Hallucinating is hip again; psychedelics make a comeback

Cartoon+by+Jenny+Lu.+

Cartoon by Jenny Lu.

By Hannah Feuer

Two students lounge on a hammock, looking up at the sky. The clouds tilt into a kaleidoscope pattern, the white puffs merging into brightly colored circles. One girl laughs and turns her gaze to a tree. They are captivated by every detail, from the vein patterns on individual leaves to the indentations on every branch. The other girl looks at her hair, finding it so beautiful that she begins to cry.

The girls chewed psilocybin mushrooms—informally known as “shrooms”—earlier that day, downing the drug with Arnold Palmer iced teas. Now, they’re experiencing the drug’s hallucinogenic effects.

Psychedelics, including mushrooms, LSD and salvia, are a class of drugs which alter users’ senses. These drugs rose to popularity in the 1960s and ‘70s, embodying the counterculture of the era; the “magic pills” became trademarks of hippies who wanted to experience a hallucination-filled journey. Today, these drugs are making a comeback, with many of them as popular now as they were in the 60s, Medical Daily, a health information and news website reports.

The health effects of these drugs are concerning: hallucinogens can permanently harms users’ mental health and lead students who are under the influence to make risky decisions that can be fatal, health teacher Nikki Marafatsos said.  

Short-term effects of psychedelics include extreme mood swings, visual hallucinations, dilated pupils, sweating, dry mouth and nausea. Lights, colors and sounds are usually distorted during use, though reactions to hallucinations vary greatly from person to person, according to Psychology Today.

“If you upped the contrast and saturation of everything, that’s what it felt like I was looking at,” a senior girl said of her experience with mushrooms. “I also just laughed a lot at the dumbest things.”

After drinking a fifth of a gallon of tequila at a concert, one senior boy decided to take LSD, commonly known as acid. He put a strip of it on his tongue, but soon forgot he had taken it and reached for another. Later that night, he found himself at his friend’s house tearing up the garden—an action he would later apologize for.

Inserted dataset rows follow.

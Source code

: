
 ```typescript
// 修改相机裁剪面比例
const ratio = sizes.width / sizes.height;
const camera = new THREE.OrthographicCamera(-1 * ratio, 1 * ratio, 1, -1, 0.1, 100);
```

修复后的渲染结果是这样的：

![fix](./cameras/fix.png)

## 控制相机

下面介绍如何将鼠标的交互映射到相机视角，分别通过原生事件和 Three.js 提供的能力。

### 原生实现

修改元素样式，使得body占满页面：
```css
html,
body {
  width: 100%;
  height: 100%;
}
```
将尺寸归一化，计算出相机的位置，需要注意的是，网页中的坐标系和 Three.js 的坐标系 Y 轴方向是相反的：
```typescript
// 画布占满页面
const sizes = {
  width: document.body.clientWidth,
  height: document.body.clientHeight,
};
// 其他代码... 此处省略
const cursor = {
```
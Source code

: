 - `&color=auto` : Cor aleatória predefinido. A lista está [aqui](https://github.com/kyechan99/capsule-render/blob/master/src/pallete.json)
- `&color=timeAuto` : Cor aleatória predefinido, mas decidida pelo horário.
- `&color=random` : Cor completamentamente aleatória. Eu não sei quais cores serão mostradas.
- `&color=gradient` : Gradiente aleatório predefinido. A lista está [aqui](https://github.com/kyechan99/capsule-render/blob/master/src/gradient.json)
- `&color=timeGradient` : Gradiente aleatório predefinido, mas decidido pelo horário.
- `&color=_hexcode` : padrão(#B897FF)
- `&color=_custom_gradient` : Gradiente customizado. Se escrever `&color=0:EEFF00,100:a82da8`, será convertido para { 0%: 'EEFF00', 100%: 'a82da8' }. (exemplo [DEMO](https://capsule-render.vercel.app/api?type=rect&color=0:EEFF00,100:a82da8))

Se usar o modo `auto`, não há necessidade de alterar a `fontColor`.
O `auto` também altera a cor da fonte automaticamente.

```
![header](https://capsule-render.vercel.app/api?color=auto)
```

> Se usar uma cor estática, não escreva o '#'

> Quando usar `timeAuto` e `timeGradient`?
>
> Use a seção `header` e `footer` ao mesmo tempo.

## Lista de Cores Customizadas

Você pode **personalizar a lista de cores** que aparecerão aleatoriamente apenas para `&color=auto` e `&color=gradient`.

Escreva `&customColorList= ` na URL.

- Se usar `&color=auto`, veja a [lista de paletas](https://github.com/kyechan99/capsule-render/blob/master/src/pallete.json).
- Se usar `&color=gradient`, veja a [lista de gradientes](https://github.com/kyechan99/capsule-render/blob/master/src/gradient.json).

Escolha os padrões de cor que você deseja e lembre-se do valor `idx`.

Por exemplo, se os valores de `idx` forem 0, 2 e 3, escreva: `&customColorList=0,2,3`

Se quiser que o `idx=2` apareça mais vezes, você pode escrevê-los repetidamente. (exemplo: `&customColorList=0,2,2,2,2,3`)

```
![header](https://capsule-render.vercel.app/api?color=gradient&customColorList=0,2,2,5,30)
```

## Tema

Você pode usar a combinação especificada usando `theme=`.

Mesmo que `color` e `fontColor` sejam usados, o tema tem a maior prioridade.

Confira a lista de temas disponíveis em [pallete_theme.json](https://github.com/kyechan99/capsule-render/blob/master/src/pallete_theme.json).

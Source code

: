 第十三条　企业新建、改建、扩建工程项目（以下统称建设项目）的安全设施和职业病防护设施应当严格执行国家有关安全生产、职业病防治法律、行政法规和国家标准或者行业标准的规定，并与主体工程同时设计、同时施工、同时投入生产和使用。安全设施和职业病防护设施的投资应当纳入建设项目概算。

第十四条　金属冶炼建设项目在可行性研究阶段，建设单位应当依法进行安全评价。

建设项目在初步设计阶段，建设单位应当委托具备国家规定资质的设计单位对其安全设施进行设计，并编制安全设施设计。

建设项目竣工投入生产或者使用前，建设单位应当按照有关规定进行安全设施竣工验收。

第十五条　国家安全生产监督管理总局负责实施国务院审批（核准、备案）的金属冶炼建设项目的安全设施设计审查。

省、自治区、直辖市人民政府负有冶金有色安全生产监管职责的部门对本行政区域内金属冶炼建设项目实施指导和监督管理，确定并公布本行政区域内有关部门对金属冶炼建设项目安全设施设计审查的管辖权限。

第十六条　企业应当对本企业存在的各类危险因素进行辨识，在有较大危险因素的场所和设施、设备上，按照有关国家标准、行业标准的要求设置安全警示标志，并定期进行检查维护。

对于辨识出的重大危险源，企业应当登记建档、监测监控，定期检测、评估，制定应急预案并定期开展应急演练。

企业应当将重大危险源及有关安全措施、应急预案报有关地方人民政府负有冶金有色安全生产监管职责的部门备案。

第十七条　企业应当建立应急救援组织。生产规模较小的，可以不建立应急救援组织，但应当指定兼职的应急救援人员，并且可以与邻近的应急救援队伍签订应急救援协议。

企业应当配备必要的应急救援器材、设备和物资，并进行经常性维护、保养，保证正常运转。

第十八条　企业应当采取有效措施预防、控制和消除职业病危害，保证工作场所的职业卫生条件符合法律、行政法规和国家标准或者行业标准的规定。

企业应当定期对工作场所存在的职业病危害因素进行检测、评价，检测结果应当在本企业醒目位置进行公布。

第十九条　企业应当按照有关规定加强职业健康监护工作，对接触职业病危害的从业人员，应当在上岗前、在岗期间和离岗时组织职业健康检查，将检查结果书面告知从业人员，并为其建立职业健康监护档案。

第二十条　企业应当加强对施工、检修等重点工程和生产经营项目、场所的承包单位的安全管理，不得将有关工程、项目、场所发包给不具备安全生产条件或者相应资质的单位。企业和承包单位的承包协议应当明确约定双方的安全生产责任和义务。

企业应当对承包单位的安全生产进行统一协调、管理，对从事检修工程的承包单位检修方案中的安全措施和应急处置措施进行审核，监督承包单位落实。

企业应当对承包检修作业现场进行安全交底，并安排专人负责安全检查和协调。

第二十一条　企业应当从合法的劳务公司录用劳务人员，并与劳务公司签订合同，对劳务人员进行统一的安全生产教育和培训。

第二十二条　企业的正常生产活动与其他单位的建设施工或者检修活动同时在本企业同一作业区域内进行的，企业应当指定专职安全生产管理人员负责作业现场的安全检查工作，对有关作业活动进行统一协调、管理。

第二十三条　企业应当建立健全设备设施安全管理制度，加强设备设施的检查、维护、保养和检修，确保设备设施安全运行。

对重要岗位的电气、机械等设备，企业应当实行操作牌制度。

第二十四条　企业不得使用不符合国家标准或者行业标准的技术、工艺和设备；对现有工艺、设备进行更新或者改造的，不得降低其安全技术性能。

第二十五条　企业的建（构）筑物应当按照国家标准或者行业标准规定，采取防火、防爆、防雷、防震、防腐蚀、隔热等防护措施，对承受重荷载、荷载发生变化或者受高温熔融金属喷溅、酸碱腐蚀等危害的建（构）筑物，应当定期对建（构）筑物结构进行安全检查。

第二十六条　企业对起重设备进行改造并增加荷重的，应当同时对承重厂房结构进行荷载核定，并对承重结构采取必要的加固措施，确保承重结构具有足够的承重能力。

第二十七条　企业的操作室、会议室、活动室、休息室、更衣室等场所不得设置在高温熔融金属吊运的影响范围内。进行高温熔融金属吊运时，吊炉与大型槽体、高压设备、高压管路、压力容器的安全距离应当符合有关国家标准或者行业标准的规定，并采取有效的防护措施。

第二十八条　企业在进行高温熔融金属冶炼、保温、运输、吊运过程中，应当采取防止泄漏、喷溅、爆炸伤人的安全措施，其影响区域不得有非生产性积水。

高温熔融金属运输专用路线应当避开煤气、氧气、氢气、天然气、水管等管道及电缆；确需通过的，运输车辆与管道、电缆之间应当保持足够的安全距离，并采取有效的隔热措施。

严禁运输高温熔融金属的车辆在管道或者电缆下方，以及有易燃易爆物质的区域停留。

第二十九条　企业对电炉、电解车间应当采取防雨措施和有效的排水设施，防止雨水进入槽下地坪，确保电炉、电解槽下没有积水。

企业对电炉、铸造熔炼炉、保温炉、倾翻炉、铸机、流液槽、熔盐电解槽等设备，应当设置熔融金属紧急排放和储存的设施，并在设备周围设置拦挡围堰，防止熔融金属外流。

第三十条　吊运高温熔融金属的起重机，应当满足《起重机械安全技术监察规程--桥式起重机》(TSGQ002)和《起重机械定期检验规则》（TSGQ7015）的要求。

Another senior boy has smoked salvia—the most potent naturally occurring psychedelic—twice and eaten shrooms five times, usually putting them on top of pizza to mask the off-putting taste. He and a group of friends passed salvia around in a circle, watching each other to see how they would react.

After taking the drug, one friend had no idea where he was or who he was with. When the senior boy’s turn came, he described the feeling as what he imagined it would be like to be in a coma.

“Shrooms I liked a lot more because it was a lot more mellow,” he said. “Salvia was just so intense and scary; it was a two minute trip where you didn’t even know your own name.”

For many, the honeymoon phase of psychedelics quickly passes and turns into a “bad trip,” where disturbing hallucinations filled with anxiety, loneliness and traumatic flashbacks overwhelm the user. These bad trips can last up to 12 hours, the Foundation for a Drug Free World reports.

After taking LSD, one senior boy described at first feeling the happiest he had ever been, but he quickly devolved into crying and talking to the moon. The girls who took mushrooms experienced similar mood swings.

“We were just sitting there feeling an extreme, overwhelming sadness,” a senior girl said. “We couldn’t put an explanation on it, to the point where we forgot we took shrooms. We went on a walk and cried for about 45 minutes.”

Repeated use of LSD or shrooms may trigger an onset of schizophrenia, anxiety disorder or severe depression. More commonly, consistent use impacts users’ intellectual abilities, such as impairing memory and concentration, Marafatsos said.

In rare circumstances, consistent use can lead to Hallucinogen-Persisting Perception Disorder, a condition where the cognitive effects of the psychedelics continue even when not using the drug, known as “the trip that never ends.”

“I think one of the misconceptions is that, because there don’t seem to be any noted long-term physical effects, they tend to be safe,” Marafatsos said. “But the reality is that chemicals can hide in the body and reemerge at a different time. This can lead to flashbacks as though a person were on the drug itself, even if they may not have done it in the past day, week or even month.”

Users at Whitman varied in the amount of research and planning they did prior to using hallucinogens, from none at all to comprehensive Internet research and extensive preparation. One senior boy said after just getting information from peers who had tried psychedelics, he was expecting his experience to be more positive.

“They say you have to be in the right mindset to do psychedelics, and I definitely wasn’t,” he said. “I still don’t regret doing it, but I definitely didn’t have the good trips that everyone talks about.”